Pull out every line below that contains the word "onion".
Start of Block
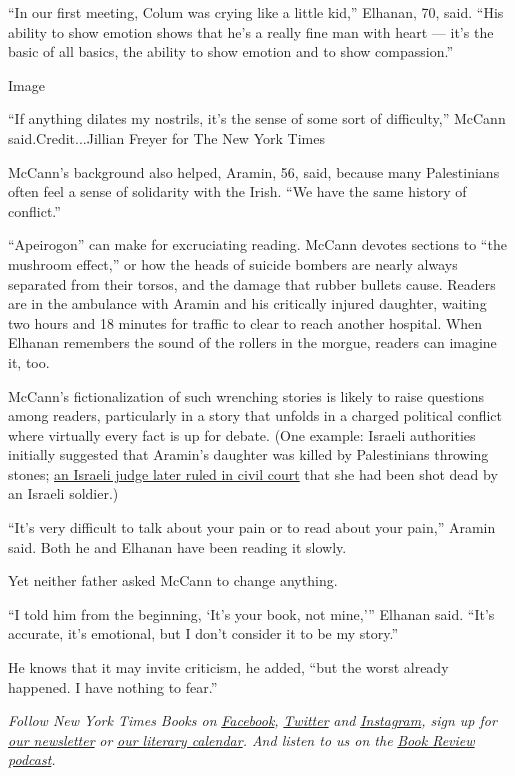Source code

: ``In our first meeting, Colum was crying like a little kid,'' Elhanan,
70, said. ``His ability to show emotion shows that he's a really fine
man with heart --- it's the basic of all basics, the ability to show
emotion and to show compassion.''

Image

``If anything dilates my nostrils, it's the sense of some sort of
difficulty,'' McCann said.Credit...Jillian Freyer for The New York Times

McCann's background also helped, Aramin, 56, said, because many
Palestinians often feel a sense of solidarity with the Irish. ``We have
the same history of conflict.''

``Apeirogon'' can make for excruciating reading. McCann devotes sections
to ``the mushroom effect,'' or how the heads of suicide bombers are
nearly always separated from their torsos, and the damage that rubber
bullets cause. Readers are in the ambulance with Aramin and his
critically injured daughter, waiting two hours and 18 minutes for
traffic to clear to reach another hospital. When Elhanan remembers the
sound of the rollers in the morgue, readers can imagine it, too.

McCann's fictionalization of such wrenching stories is likely to raise
questions among readers, particularly in a story that unfolds in a
charged political conflict where virtually every fact is up for debate.
(One example: Israeli authorities initially suggested that Aramin's
daughter was killed by Palestinians throwing stones;
\href{https://www.theguardian.com/world/2011/sep/26/israel-pay-family-compensation-palestinian-girl}{an
Israeli judge later ruled in civil court} that she had been shot dead by
an Israeli soldier.)

``It's very difficult to talk about your pain or to read about your
pain,'' Aramin said. Both he and Elhanan have been reading it slowly.

Yet neither father asked McCann to change anything.

``I told him from the beginning, `It's your book, not mine,''' Elhanan
said. ``It's accurate, it's emotional, but I don't consider it to be my
story.''

He knows that it may invite criticism, he added, ``but the worst already
happened. I have nothing to fear.''

\emph{Follow New York Times Books on}
\href{https://www.facebookcorewwwi.onion/nytbooks/}{\emph{Facebook}}\emph{,}
\href{https://twitter.com/nytimesbooks}{\emph{Twitter}} \emph{and}
\href{https://www.instagram.com/nytbooks/}{\emph{Instagram}}\emph{, sign
up for}
\href{https://www.nytimes3xbfgragh.onion/newsletters/books-review}{\emph{our
newsletter}} \emph{or}
\href{https://www.nytimes3xbfgragh.onion/interactive/2017/books/books-calendar.html}{\emph{our
literary calendar}}\emph{. And listen to us on the}
\href{https://www.nytimes3xbfgragh.onion/column/book-review-podcast}{\emph{Book
Review podcast}}\emph{.}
End of Block
# TASK RESULT
\href{https://www.facebookcorewwwi.onion/nytbooks/}{\emph{Facebook}}\emph{,}
\href{https://www.nytimes3xbfgragh.onion/newsletters/books-review}{\emph{our
\href{https://www.nytimes3xbfgragh.onion/interactive/2017/books/books-calendar.html}{\emph{our
\href{https://www.nytimes3xbfgragh.onion/column/book-review-podcast}{\emph{Book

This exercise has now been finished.